== Extracted data ==

........

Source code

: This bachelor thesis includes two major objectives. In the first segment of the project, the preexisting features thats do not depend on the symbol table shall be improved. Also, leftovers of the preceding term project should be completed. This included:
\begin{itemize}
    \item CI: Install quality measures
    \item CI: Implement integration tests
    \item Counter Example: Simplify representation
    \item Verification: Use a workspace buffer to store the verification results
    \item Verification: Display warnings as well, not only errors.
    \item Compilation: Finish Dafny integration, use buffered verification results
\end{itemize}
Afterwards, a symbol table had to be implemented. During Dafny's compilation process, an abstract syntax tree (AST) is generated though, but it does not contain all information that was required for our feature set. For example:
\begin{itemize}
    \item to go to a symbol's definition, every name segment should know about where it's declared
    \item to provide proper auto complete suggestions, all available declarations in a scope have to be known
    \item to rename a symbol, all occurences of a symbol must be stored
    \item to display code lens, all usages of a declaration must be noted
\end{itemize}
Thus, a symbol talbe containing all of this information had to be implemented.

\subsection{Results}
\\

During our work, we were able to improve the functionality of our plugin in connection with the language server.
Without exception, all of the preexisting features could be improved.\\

........

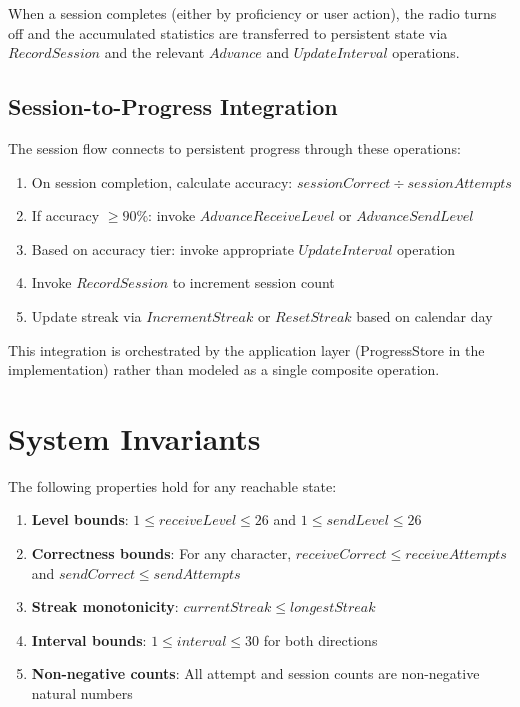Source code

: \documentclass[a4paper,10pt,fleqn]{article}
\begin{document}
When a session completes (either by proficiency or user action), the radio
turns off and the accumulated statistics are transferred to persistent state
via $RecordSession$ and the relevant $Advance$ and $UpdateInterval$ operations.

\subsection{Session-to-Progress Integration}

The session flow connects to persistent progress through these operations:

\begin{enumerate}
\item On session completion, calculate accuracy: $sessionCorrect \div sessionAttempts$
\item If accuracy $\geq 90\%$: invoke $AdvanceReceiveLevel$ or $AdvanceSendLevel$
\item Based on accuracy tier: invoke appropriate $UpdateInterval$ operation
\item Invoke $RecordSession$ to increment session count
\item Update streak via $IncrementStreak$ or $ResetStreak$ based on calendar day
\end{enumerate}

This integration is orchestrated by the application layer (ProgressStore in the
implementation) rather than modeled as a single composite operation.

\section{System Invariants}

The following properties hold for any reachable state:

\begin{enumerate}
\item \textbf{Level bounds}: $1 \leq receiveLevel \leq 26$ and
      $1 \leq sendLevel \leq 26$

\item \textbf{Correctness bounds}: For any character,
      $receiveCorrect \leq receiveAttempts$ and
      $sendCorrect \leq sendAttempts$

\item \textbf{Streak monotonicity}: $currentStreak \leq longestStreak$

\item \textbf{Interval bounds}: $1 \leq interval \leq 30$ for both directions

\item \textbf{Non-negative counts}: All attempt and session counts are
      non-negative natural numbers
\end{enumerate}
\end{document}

........

== Work to complete ==
Retype only this portion of the data above: the line containing "Implement integration tests", the line containing "not only errors.", and all lines between them, exactly.

== Solved problem ==
    \item CI: Implement integration tests
    \item Counter Example: Simplify representation
    \item Verification: Use a workspace buffer to store the verification results
    \item Verification: Display warnings as well, not only errors.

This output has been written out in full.